Size distribution of alkali elements in riverbed sediment and its relevance to fractionation of alkali elements during chemical weathering

- The degree of chemical weathering increased with decreasing particle size of riverbed sediment.
- K and Rb are released from primary minerals during chemical weathering, whereas Cs accumulates in the weathering products.
- Rb/K and Cs/K ratios can be used to evaluate the degree of chemical weathering for felsic rocks.
- The transportation of particulates and dissolved fractions results in a further fractionation between the alkali elements.

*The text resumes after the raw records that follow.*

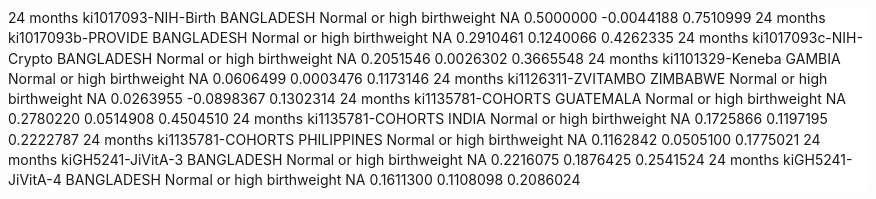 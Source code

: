 24 months   ki1017093-NIH-Birth        BANGLADESH     Normal or high birthweight   NA                0.5000000   -0.0044188   0.7510999
24 months   ki1017093b-PROVIDE         BANGLADESH     Normal or high birthweight   NA                0.2910461    0.1240066   0.4262335
24 months   ki1017093c-NIH-Crypto      BANGLADESH     Normal or high birthweight   NA                0.2051546    0.0026302   0.3665548
24 months   ki1101329-Keneba           GAMBIA         Normal or high birthweight   NA                0.0606499    0.0003476   0.1173146
24 months   ki1126311-ZVITAMBO         ZIMBABWE       Normal or high birthweight   NA                0.0263955   -0.0898367   0.1302314
24 months   ki1135781-COHORTS          GUATEMALA      Normal or high birthweight   NA                0.2780220    0.0514908   0.4504510
24 months   ki1135781-COHORTS          INDIA          Normal or high birthweight   NA                0.1725866    0.1197195   0.2222787
24 months   ki1135781-COHORTS          PHILIPPINES    Normal or high birthweight   NA                0.1162842    0.0505100   0.1775021
24 months   kiGH5241-JiVitA-3          BANGLADESH     Normal or high birthweight   NA                0.2216075    0.1876425   0.2541524
24 months   kiGH5241-JiVitA-4          BANGLADESH     Normal or high birthweight   NA                0.1611300    0.1108098   0.2086024

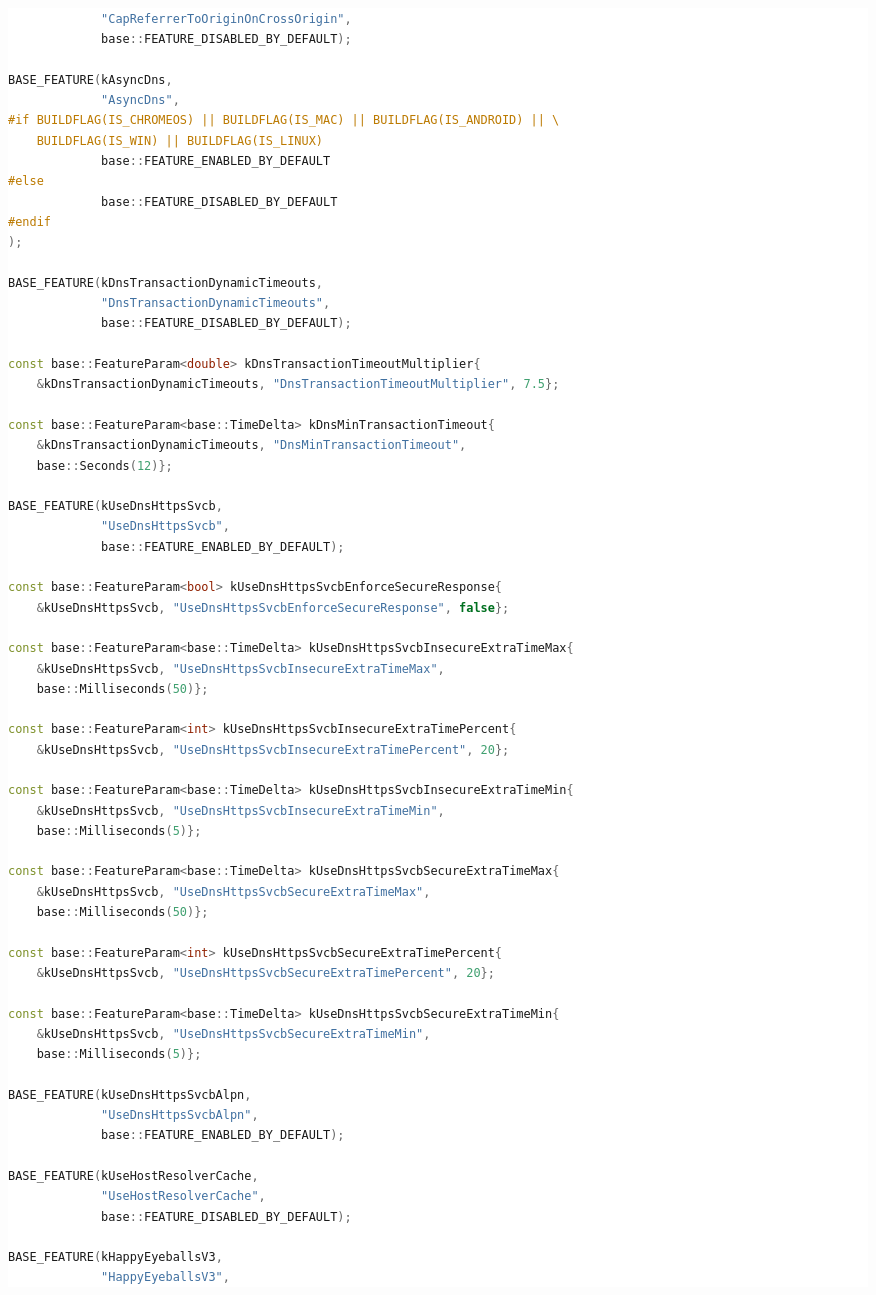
 ```cpp
             "CapReferrerToOriginOnCrossOrigin",
             base::FEATURE_DISABLED_BY_DEFAULT);

BASE_FEATURE(kAsyncDns,
             "AsyncDns",
#if BUILDFLAG(IS_CHROMEOS) || BUILDFLAG(IS_MAC) || BUILDFLAG(IS_ANDROID) || \
    BUILDFLAG(IS_WIN) || BUILDFLAG(IS_LINUX)
             base::FEATURE_ENABLED_BY_DEFAULT
#else
             base::FEATURE_DISABLED_BY_DEFAULT
#endif
);

BASE_FEATURE(kDnsTransactionDynamicTimeouts,
             "DnsTransactionDynamicTimeouts",
             base::FEATURE_DISABLED_BY_DEFAULT);

const base::FeatureParam<double> kDnsTransactionTimeoutMultiplier{
    &kDnsTransactionDynamicTimeouts, "DnsTransactionTimeoutMultiplier", 7.5};

const base::FeatureParam<base::TimeDelta> kDnsMinTransactionTimeout{
    &kDnsTransactionDynamicTimeouts, "DnsMinTransactionTimeout",
    base::Seconds(12)};

BASE_FEATURE(kUseDnsHttpsSvcb,
             "UseDnsHttpsSvcb",
             base::FEATURE_ENABLED_BY_DEFAULT);

const base::FeatureParam<bool> kUseDnsHttpsSvcbEnforceSecureResponse{
    &kUseDnsHttpsSvcb, "UseDnsHttpsSvcbEnforceSecureResponse", false};

const base::FeatureParam<base::TimeDelta> kUseDnsHttpsSvcbInsecureExtraTimeMax{
    &kUseDnsHttpsSvcb, "UseDnsHttpsSvcbInsecureExtraTimeMax",
    base::Milliseconds(50)};

const base::FeatureParam<int> kUseDnsHttpsSvcbInsecureExtraTimePercent{
    &kUseDnsHttpsSvcb, "UseDnsHttpsSvcbInsecureExtraTimePercent", 20};

const base::FeatureParam<base::TimeDelta> kUseDnsHttpsSvcbInsecureExtraTimeMin{
    &kUseDnsHttpsSvcb, "UseDnsHttpsSvcbInsecureExtraTimeMin",
    base::Milliseconds(5)};

const base::FeatureParam<base::TimeDelta> kUseDnsHttpsSvcbSecureExtraTimeMax{
    &kUseDnsHttpsSvcb, "UseDnsHttpsSvcbSecureExtraTimeMax",
    base::Milliseconds(50)};

const base::FeatureParam<int> kUseDnsHttpsSvcbSecureExtraTimePercent{
    &kUseDnsHttpsSvcb, "UseDnsHttpsSvcbSecureExtraTimePercent", 20};

const base::FeatureParam<base::TimeDelta> kUseDnsHttpsSvcbSecureExtraTimeMin{
    &kUseDnsHttpsSvcb, "UseDnsHttpsSvcbSecureExtraTimeMin",
    base::Milliseconds(5)};

BASE_FEATURE(kUseDnsHttpsSvcbAlpn,
             "UseDnsHttpsSvcbAlpn",
             base::FEATURE_ENABLED_BY_DEFAULT);

BASE_FEATURE(kUseHostResolverCache,
             "UseHostResolverCache",
             base::FEATURE_DISABLED_BY_DEFAULT);

BASE_FEATURE(kHappyEyeballsV3,
             "HappyEyeballsV3",
``` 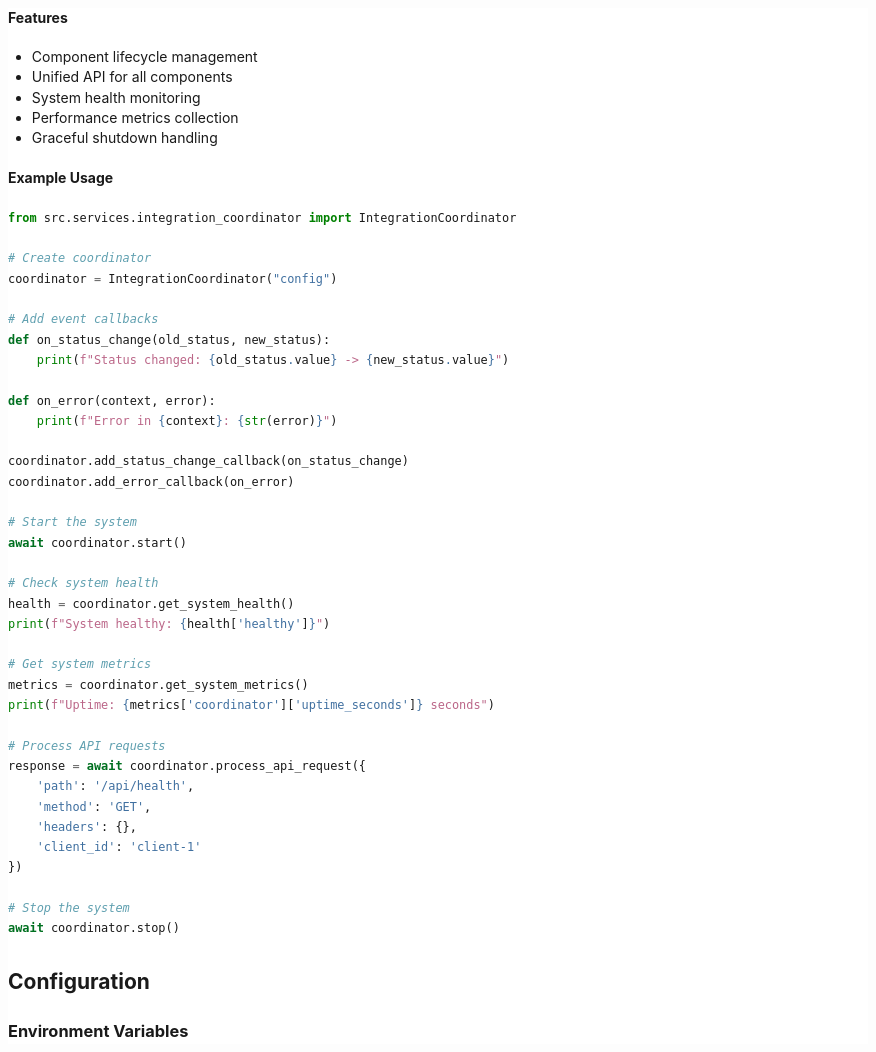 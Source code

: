 #### Features
- Component lifecycle management
- Unified API for all components
- System health monitoring
- Performance metrics collection
- Graceful shutdown handling

#### Example Usage

```python
from src.services.integration_coordinator import IntegrationCoordinator

# Create coordinator
coordinator = IntegrationCoordinator("config")

# Add event callbacks
def on_status_change(old_status, new_status):
    print(f"Status changed: {old_status.value} -> {new_status.value}")

def on_error(context, error):
    print(f"Error in {context}: {str(error)}")

coordinator.add_status_change_callback(on_status_change)
coordinator.add_error_callback(on_error)

# Start the system
await coordinator.start()

# Check system health
health = coordinator.get_system_health()
print(f"System healthy: {health['healthy']}")

# Get system metrics
metrics = coordinator.get_system_metrics()
print(f"Uptime: {metrics['coordinator']['uptime_seconds']} seconds")

# Process API requests
response = await coordinator.process_api_request({
    'path': '/api/health',
    'method': 'GET',
    'headers': {},
    'client_id': 'client-1'
})

# Stop the system
await coordinator.stop()
```

## Configuration

### Environment Variables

In this study, we analyzed major elements, Rb and Cs in riverbed sediments after size separation to investigate the release and retention of alkali elements (K, Rb, and Cs) during chemical weathering. The degree of chemical weathering (measured using the chemical index of alteration) increased with decreasing particle size of the sediment, which is consistent with the mineralogy of the size-fractioned sediments. The analytical results from the size-fractioned sediments show that K and Rb are released from primary minerals during chemical weathering, whereas Cs is retained and accumulates in the weathering products (i.e., fine particle fractions), possibly because of a strong fixation by clay minerals. The analytical results show that the durability toward chemical weathering increases in the order of K, Rb, and Cs. As a result, the Rb/K and Cs/K ratios in the river water samples were low relative to the sediments, reflecting ongoing chemical weathering in the catchment basin. The Rb/K and Cs/K ratios of the sediments and soils would increase with progressive chemical weathering. Thus, the degree of fractionation between K, Rb, and Cs can be used to evaluate the degree of chemical weathering for granitic rocks. The behavior of stable Cs and radiocesium isotopes, both of which were distributed more in the fine particles of sediments, was coherent. However, isotope equilibrium was not reached, possibly because of the presence of stable Cs at the inner (nonreactive) sites of the minerals, depending on the particle size. Thus, the Cs isotope ratio of 137Cs/133Cs decreased with increasing particle size. In conclusion, the strong affinity of Cs for the weathering products of clay minerals causes a large fractionation of alkali elements during chemical weathering, and the transportation of particulates and dissolved fractions results in a further fractionation between the alkali elements.